[Plain-text document sources]
=== Section Start ===

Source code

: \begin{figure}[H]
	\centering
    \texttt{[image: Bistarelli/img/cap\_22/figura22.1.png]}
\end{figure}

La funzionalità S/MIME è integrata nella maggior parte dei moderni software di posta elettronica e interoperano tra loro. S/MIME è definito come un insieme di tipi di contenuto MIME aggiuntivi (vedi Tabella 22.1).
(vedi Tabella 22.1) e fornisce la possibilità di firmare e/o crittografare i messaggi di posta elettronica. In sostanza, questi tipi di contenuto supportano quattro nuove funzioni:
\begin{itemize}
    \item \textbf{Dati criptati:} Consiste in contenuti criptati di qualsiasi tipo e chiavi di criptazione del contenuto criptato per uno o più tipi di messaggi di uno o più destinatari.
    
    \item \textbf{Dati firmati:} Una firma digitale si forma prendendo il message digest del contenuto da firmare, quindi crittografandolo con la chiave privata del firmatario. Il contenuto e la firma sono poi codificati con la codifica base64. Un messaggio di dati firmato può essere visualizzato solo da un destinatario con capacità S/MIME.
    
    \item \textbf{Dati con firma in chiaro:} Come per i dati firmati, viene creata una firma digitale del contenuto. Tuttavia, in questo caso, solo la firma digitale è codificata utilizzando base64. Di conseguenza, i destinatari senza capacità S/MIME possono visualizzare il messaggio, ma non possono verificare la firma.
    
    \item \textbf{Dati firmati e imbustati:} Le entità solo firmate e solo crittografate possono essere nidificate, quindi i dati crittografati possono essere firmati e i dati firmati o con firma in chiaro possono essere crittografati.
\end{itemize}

=== Section End ===

◆ Work instructions
The lines to return begin at the first line of the records and end at the line holding "verificare la firma."; please return them exactly, including both, and nothing beyond.

◆ Answer to this exercise
Source code

: \begin{figure}[H]
	\centering
    \texttt{[image: Bistarelli/img/cap\_22/figura22.1.png]}
\end{figure}

La funzionalità S/MIME è integrata nella maggior parte dei moderni software di posta elettronica e interoperano tra loro. S/MIME è definito come un insieme di tipi di contenuto MIME aggiuntivi (vedi Tabella 22.1).
(vedi Tabella 22.1) e fornisce la possibilità di firmare e/o crittografare i messaggi di posta elettronica. In sostanza, questi tipi di contenuto supportano quattro nuove funzioni:
\begin{itemize}
    \item \textbf{Dati criptati:} Consiste in contenuti criptati di qualsiasi tipo e chiavi di criptazione del contenuto criptato per uno o più tipi di messaggi di uno o più destinatari.
    
    \item \textbf{Dati firmati:} Una firma digitale si forma prendendo il message digest del contenuto da firmare, quindi crittografandolo con la chiave privata del firmatario. Il contenuto e la firma sono poi codificati con la codifica base64. Un messaggio di dati firmato può essere visualizzato solo da un destinatario con capacità S/MIME.
    
    \item \textbf{Dati con firma in chiaro:} Come per i dati firmati, viene creata una firma digitale del contenuto. Tuttavia, in questo caso, solo la firma digitale è codificata utilizzando base64. Di conseguenza, i destinatari senza capacità S/MIME possono visualizzare il messaggio, ma non possono verificare la firma.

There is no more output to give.